The main goal of SVM is to divide the datasets into classes to find a maximum marginal hyper
plane (MMH) and it can be done in the following two steps −
 First, SVM will generate hyper planes iteratively that segregates the classes in best way.
 Then, it will choose the hyper plane that separates the classes correctly.
 It is a strong data classifier. The support vector machine uses two or more labelled classes
of data. It separates two different classes of data by a hyper plane. The data points based
on their position according to the hyper plane will be put in separate classes. In addition,
an important thing to note is that SVM in Machine Learning always uses graphs to plot
the data. Therefore, we will be seeing some graphs in the article. Now, let’s learn some
more stuff.
 Parts of SVM in Machine Learning

To understand SVM mathematically, we have to keep in mind a few important terms. These
terms will always come whenever you use the SVM algorithm. So let’s start looking at them one
by one.

1. Support Vectors

Support vectors are special data points in the dataset. They are responsible for the construction of
the hyperplane and are the closest points to the hyperplane. If these points were removed, the
position of the hyperplane would be altered. The hyperplane has decision boundaries around it.
And, the support vectors help in decreasing and increasing the size of the boundaries. They are
the main components in making an SVM. We can see the picture for this.

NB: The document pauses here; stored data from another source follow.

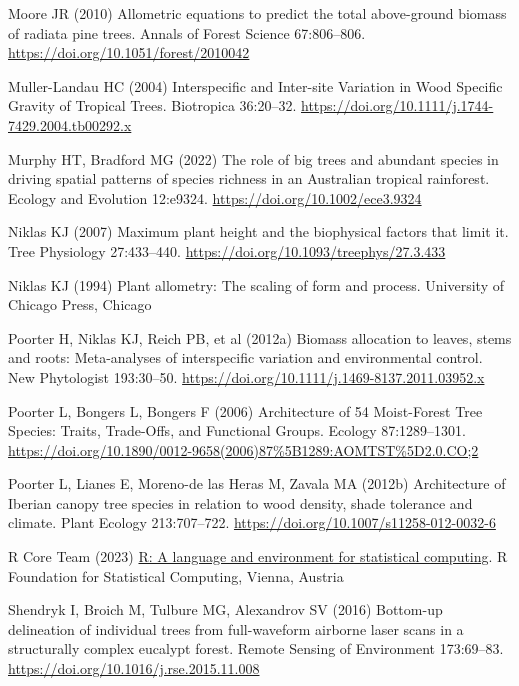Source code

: \documentclass[
  12pt,
  letterpaper,
  DIV=11,
  numbers=noendperiod]{scrartcl}
\newlength{\cslhangindent}
\newenvironment{CSLReferences}[2] %
 {\begin{list}{}{%
  \setlength{\itemindent}{0pt}
  \setlength{\leftmargin}{0pt}
  \setlength{\parsep}{0pt}
  \ifodd #1
   \setlength{\leftmargin}{\cslhangindent}
   \setlength{\itemindent}{-1\cslhangindent}
  \fi
  \setlength{\itemsep}{#2\baselineskip}}}
 {\end{list}}
\begin{document}
\begin{CSLReferences}{1}{1}
Moore JR (2010) Allometric equations to predict the total above-ground
biomass of radiata pine trees. Annals of Forest Science 67:806--806.
\url{https://doi.org/10.1051/forest/2010042}

Muller-Landau HC (2004) Interspecific and {Inter}-site {Variation} in
{Wood} {Specific} {Gravity} of {Tropical} {Trees}. Biotropica 36:20--32.
\url{https://doi.org/10.1111/j.1744-7429.2004.tb00292.x}

Murphy HT, Bradford MG (2022) The role of big trees and abundant species
in driving spatial patterns of species richness in an {Australian}
tropical rainforest. Ecology and Evolution 12:e9324.
\url{https://doi.org/10.1002/ece3.9324}

Niklas KJ (2007) Maximum plant height and the biophysical factors that
limit it. Tree Physiology 27:433--440.
\url{https://doi.org/10.1093/treephys/27.3.433}

Niklas KJ (1994) Plant allometry: The scaling of form and process.
University of Chicago Press, Chicago

Poorter H, Niklas KJ, Reich PB, et al (2012a) Biomass allocation to
leaves, stems and roots: Meta-analyses of interspecific variation and
environmental control. New Phytologist 193:30--50.
\url{https://doi.org/10.1111/j.1469-8137.2011.03952.x}

Poorter L, Bongers L, Bongers F (2006) Architecture of 54
{Moist}-{Forest} {Tree} {Species}: {Traits}, {Trade}-{Offs}, and
{Functional} {Groups}. Ecology 87:1289--1301.
\url{https://doi.org/10.1890/0012-9658(2006)87\%5B1289:AOMTST\%5D2.0.CO;2}

Poorter L, Lianes E, Moreno-de las Heras M, Zavala MA (2012b)
Architecture of {Iberian} canopy tree species in relation to wood
density, shade tolerance and climate. Plant Ecology 213:707--722.
\url{https://doi.org/10.1007/s11258-012-0032-6}

R Core Team (2023) \href{https://www.R-project.org/}{R: A language and
environment for statistical computing}. R Foundation for Statistical
Computing, Vienna, Austria

Shendryk I, Broich M, Tulbure MG, Alexandrov SV (2016) Bottom-up
delineation of individual trees from full-waveform airborne laser scans
in a structurally complex eucalypt forest. Remote Sensing of Environment
173:69--83. \url{https://doi.org/10.1016/j.rse.2015.11.008}


\end{CSLReferences}
\end{document}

The yellow and green points here are the support vectors. Red and blue dots are separate classes.
The middle dark line is the hyperplane in 2-D and the two lines alongside the hyperplane are the
decision boundaries. They collectively form the decision surface.

2. Decision Boundaries
Decision boundaries in SVM are the two lines that we see alongside the hyperplane. The distance
between the two light-toned lines is called the margin. An optimal or best hyperplane form when
the margin size is maximum. The SVM algorithm adjusts the hyperplane and its margins
according to the support vectors.

3. Hyperplane

The hyperplane is the central line in the diagram above. In this case, the hyperplane is a line
because the dimension is 2-D. If we had a 3-D plane, the hyperplane would have been a 2-D
plane itself. There is a lot of mathematics involved in studying the hyperplane. We will be
looking at that. But, to understand a hyperplane we need to imagine it first. Imagine there is
a feature space (a blank piece of paper). Now, imagine a line cutting through it from the
center. That is the hyperplane. The math equation for the hyperplane is a linear equation.
a0 + a1x1 + a2x2 + ……. + anxn
This is the equation. Here a0 is the intercept of the hyperplane. Also, a1 and a2 define the first
and second axes respectively. X1 and X2 are for two dimensions. Let us assume that the equation
is equal to E. So if the data points lie beneath the hyperplane then E<0. If they are above it, the
E>=0. This is how we classify data using a hyperplane.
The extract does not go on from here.